The occasion was the annual Pride Scholarship Breakfast at the University of Missouri-Kansas City.
Two Hallmark Cards, Inc. executives, Carol Hallquist and Buck Wimberly, served as keynote speakers for the 6th annual fundraising event. However, it was Wimberly who shared the story of his heterosexual marriage, divorce and coming out in 2008; alumnus Quinten Sepe talked about his transgender experience while a student and work study at UMKC; and UMKC staff member Angela Cottrell fought back tears as she relived telling her mom that she is a lesbian.
The progress in the workplace has been remarkable for the three: Wimberly and his partner are now raising their five sons from previous marriages. He is encouraged to be inclusive, weaving elements of the LGBT community into products and resources at Hallmark, including the “It Gets Better” video created by HERE (Hallmark’s LGBT resource employee group).

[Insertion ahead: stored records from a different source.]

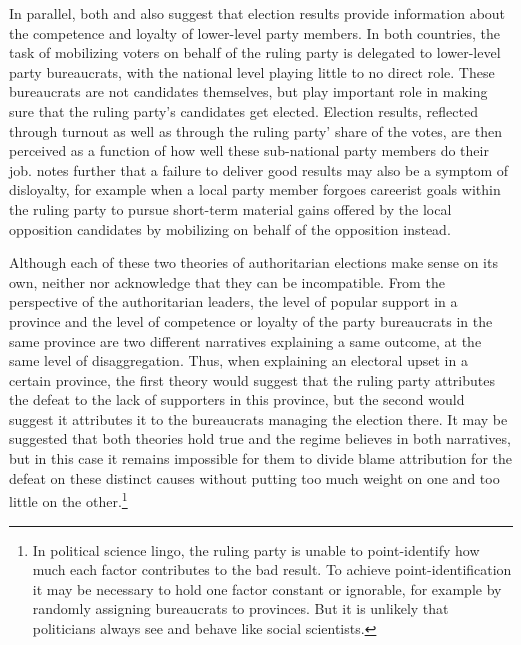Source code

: \documentclass[12pt]{article}\usepackage[]{graphicx}\usepackage[]{color}
\newcommand{\1}{\mathbbm{1}}
\begin{document}
In parallel, both \cite{Magaloni2006} and \cite{Blaydes2008} also suggest that election results provide information about the competence and loyalty of lower-level party members. In both countries, the task of mobilizing voters on behalf of the ruling party is delegated to lower-level party bureaucrats, with the national level playing little to no direct role. These bureaucrats are not candidates themselves, but play important role in making sure that the ruling party’s candidates get elected. Election results, reflected through turnout as well as through the ruling party' share of the votes, are then perceived as a function of how well these sub-national party members do their job. \cite{Blaydes2008} notes further that a failure to deliver good results may also be a symptom of disloyalty, for example when a local party member forgoes careerist goals within the ruling party to pursue short-term material gains offered by the local opposition candidates by mobilizing on behalf of the opposition instead.

Although each of these two theories of authoritarian elections make sense on its own, neither \cite{Magaloni2006} nor \cite{Blaydes2008} acknowledge that they can be incompatible. From the perspective of the authoritarian leaders, the level of popular support in a province and the level of competence or loyalty of the party bureaucrats in the same province are two different narratives explaining a same outcome, at the same level of disaggregation. Thus, when explaining an electoral upset in a certain province, the first theory would suggest that the ruling party attributes the defeat to the lack of supporters in this province, but the second would suggest it attributes it to the bureaucrats managing the election there. It may be suggested that both theories hold true and the regime believes in both narratives, but in this case it remains impossible for them to divide blame attribution for the defeat on these distinct causes without putting too much weight on one and too little on the other.\footnote{In political science lingo, the ruling party is unable to point-identify how much each factor contributes to the bad result. To achieve point-identification it may be necessary to hold one factor constant or ignorable, for example by randomly assigning bureaucrats to provinces. But it is unlikely that politicians always see and behave like social scientists.} 
\end{document}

Sepe is the person “he needed to be” and is sharing his life with his partner. He was empowered to be the student he truly was and “is a Roo everywhere I go.”
According to Cottrell, she is “living the dream.” She is Director of UMKC Student Life and made it clear before assuming the position that she was a proud lesbian. Cottrell now serves as a resource for UMKC LGBTQIA students.
The overarching theme – From 9 to 5: PRIDE in the Workplace – was one of inclusion and empowerment to “bring your full self to work.” The speakers stressed the value in being allowed to be the real you and to incorporate that into everything you do, every day.
The event also featured an ensemble of the Kansas City Women’s Chorus – Heartsong – offering three songs; the lyrics of one song included “I’ll paint you a rainbow designed with love,” lyrics quite appropriate for the occasion.
Funds raised from the breakfast support the LGBTQIA Scholarship and the Pride Endowment Assistance Fund, an emergency fund for students who are experiencing financial difficulty due to loss of family support.
“Funds raised today are going to a good cause. They offer hope and encouragement to help students feel good about the university and their workplace,” said UMKC Chancellor Leo E. Morton. “Last year, approximately $27,000 was raised.”